Common Gateway Interface (CGI)

 <  Day Day Up  >  


The oldest and still a very common way to add interactivity to a Web page is through a CGI program. Common Gateway Interface (CGI) is a protocol standard that specifies how information can be passed from a Web page through a Web server, to a program, and back from the program to a browser in the proper format. Unfortunately, many people confuse the actual program that does a particular task with the CGI protocol. In reality, the program is just a program. It just happens to be a CGI program because it was written to pass information back and forth using the CGI specification. Furthermore, CGI programs can be written in any language the server can execute; whereas Perl most commonly is associated with CGI, there is no reason that C, C++, Pascal, Visual Basic, or even FORTRAN couldn't be used to create a CGI program.

It is possible to create anything with CGI. Some common CGI applications include:

  • Form processing

  • Database access

  • Security and authentication systems

  • Browser-specific page delivery

  • Banner ad serving

  • Guest books

  • Threaded discussion

  • Games

Later on in the section, we'll take a look at how such programs can be built from scratch, or even downloaded from various Web sites for little or no cost. Regardless of how we end up obtaining our server-side programs, it is important to understand at least in general how they work.

Browser-Server Interaction Close-up

As an overview of how the browser and server exchange information, consider the various steps that happen when interacting with a user providing data through a form fill-out.

  1. The user submits a form.

  2. The form is sent to the server using HTTP and eventually to the CGI program using the following steps:

    1. The server determines whether the request is a document or program request by examining execution settings and path .

    2. The server locates the program (often in the cgi-bin directory on the server) and determines if the program can be executed.

    3. The server starts the program and sends the user submitted data and any extra information from the environment to the CGI program.

    4. The program runs.

    5. The server waits for the program to exit and potentially produce any output (optional).

  3. The CGI program finishes processing data and responds to the server with a result or error message, although it may also send nothing back at all.

  4. The Web server passes any response back to the browser via HTTP.

  5. The browser reads the incoming data stream and determines how to render any returned data, usually by examining the MIME type found in the Content-type response header.

Note  

Server launching of the program (Step 2c) is operating system “dependent and may require starting a new process, which could be slow, thus contributing to CGI's reputation for being slow.

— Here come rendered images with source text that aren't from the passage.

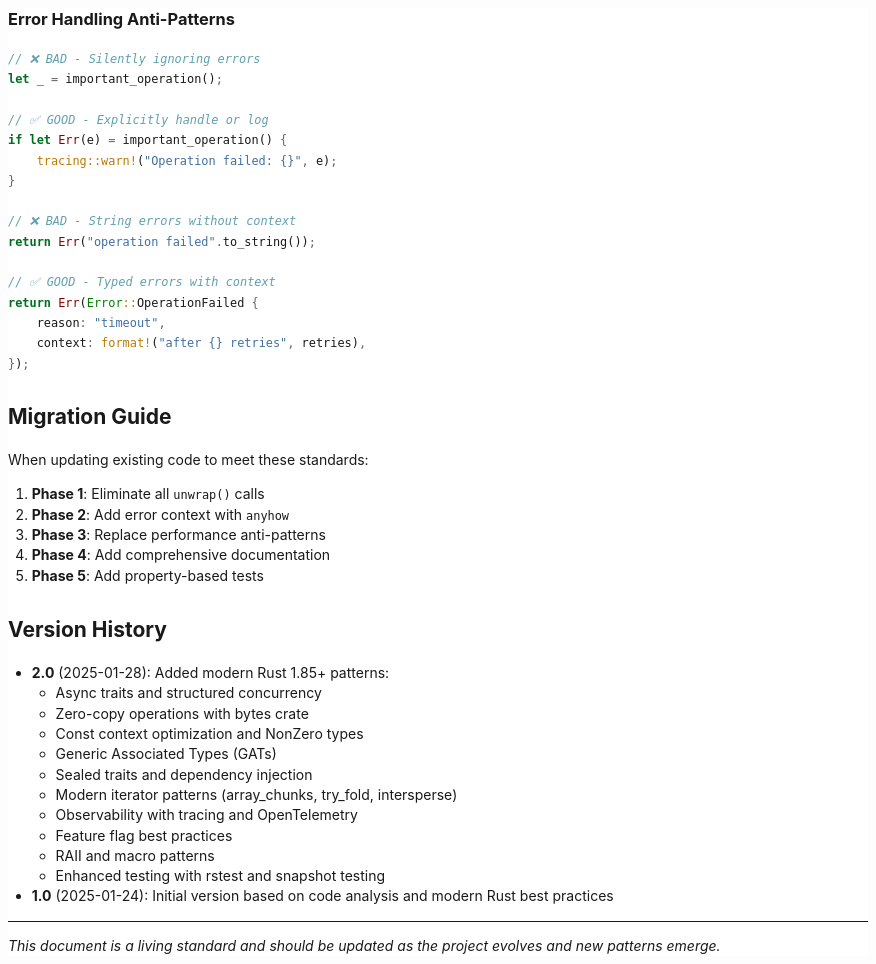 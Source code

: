 ### Error Handling Anti-Patterns

```rust
// ❌ BAD - Silently ignoring errors
let _ = important_operation();

// ✅ GOOD - Explicitly handle or log
if let Err(e) = important_operation() {
    tracing::warn!("Operation failed: {}", e);
}

// ❌ BAD - String errors without context
return Err("operation failed".to_string());

// ✅ GOOD - Typed errors with context
return Err(Error::OperationFailed {
    reason: "timeout",
    context: format!("after {} retries", retries),
});
```

## Migration Guide

When updating existing code to meet these standards:

1. **Phase 1**: Eliminate all `unwrap()` calls
2. **Phase 2**: Add error context with `anyhow`
3. **Phase 3**: Replace performance anti-patterns
4. **Phase 4**: Add comprehensive documentation
5. **Phase 5**: Add property-based tests

## Version History

- **2.0** (2025-01-28): Added modern Rust 1.85+ patterns:
  - Async traits and structured concurrency
  - Zero-copy operations with bytes crate
  - Const context optimization and NonZero types
  - Generic Associated Types (GATs)
  - Sealed traits and dependency injection
  - Modern iterator patterns (array_chunks, try_fold, intersperse)
  - Observability with tracing and OpenTelemetry
  - Feature flag best practices
  - RAII and macro patterns
  - Enhanced testing with rstest and snapshot testing
- **1.0** (2025-01-24): Initial version based on code analysis and modern Rust best practices

---

*This document is a living standard and should be updated as the project evolves and new patterns emerge.*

It appears that a key aspect of understanding how server-side programs like CGIs work is understanding how the HTTP protocol works.

Example HTTP Dialog

Web browsers and servers communicate using the Hypertext Transfer Protocol (HTTP), which is described thoroughly in Chapter 16. The protocol is a simple request response protocol in which a browser requests a resource from a server and the server responds with either an error message like a 404 or a success code and some data. To demonstrate this discussion, we can use a telnet program or other utility to manually talk to a Web server. To do this, use a telnet program to access a Web server and set the port number to 80, which is the default TCP port number for a Web server. In UNIX, Linux, or Max OS X “based systems, you can type at a command prompt:

 telnet www.democompany.com 80 

You could use a graphical telnet application such as the built-in one for Windows. Just make sure to set the port value to 80 in a similar fashion to the dialog shown here:

In some Windows environments, you may have a command prompt instead, which would look something like this:

click to expand

Once connected to the Web server you will get little feedback, but type in the proper HTTP request. A simple request would be

 GET / HTTP/1.1 Host: www.democompany.com 

Then press ENTER twice to send a blank line, without which the operation won't work.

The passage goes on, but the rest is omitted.